[Document images with source code]
....

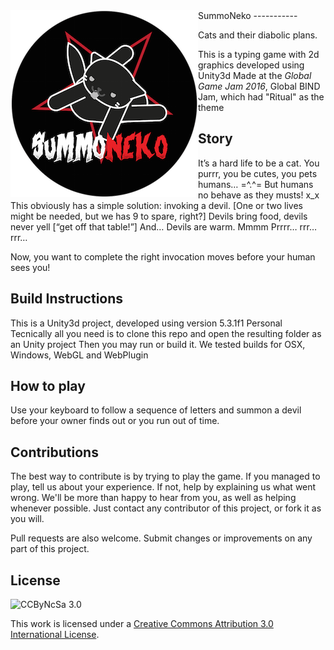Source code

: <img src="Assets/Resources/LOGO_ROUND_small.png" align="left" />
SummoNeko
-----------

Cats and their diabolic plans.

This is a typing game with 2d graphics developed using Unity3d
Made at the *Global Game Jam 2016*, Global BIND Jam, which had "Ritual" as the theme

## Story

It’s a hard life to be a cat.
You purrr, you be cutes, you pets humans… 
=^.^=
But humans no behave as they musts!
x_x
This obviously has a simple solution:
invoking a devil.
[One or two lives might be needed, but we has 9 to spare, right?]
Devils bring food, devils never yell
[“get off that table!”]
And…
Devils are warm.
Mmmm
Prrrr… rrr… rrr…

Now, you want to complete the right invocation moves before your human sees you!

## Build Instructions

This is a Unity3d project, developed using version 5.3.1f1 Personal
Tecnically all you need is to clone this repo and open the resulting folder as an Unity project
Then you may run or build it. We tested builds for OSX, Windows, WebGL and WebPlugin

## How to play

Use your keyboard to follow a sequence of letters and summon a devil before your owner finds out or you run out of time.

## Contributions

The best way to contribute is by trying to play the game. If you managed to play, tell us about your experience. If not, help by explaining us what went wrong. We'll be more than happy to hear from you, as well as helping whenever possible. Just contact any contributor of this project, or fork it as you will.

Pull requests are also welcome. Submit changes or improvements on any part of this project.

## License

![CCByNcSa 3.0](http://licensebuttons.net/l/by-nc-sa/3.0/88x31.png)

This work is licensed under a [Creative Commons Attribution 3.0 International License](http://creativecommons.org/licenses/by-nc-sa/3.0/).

....

== What you will do ==
Repeat, with no pictures, each line from the beginning of the data through the line containing "Prrrr… rrr… rrr…", inclusive.

== Solution to this problem ==
Source code

: <img src="Assets/Resources/LOGO_ROUND_small.png" align="left" />
SummoNeko
-----------

Cats and their diabolic plans.

This is a typing game with 2d graphics developed using Unity3d
Made at the *Global Game Jam 2016*, Global BIND Jam, which had "Ritual" as the theme

## Story

It’s a hard life to be a cat.
You purrr, you be cutes, you pets humans… 
=^.^=
But humans no behave as they musts!
x_x
This obviously has a simple solution:
invoking a devil.
[One or two lives might be needed, but we has 9 to spare, right?]
Devils bring food, devils never yell
[“get off that table!”]
And…
Devils are warm.
Mmmm
Prrrr… rrr… rrr…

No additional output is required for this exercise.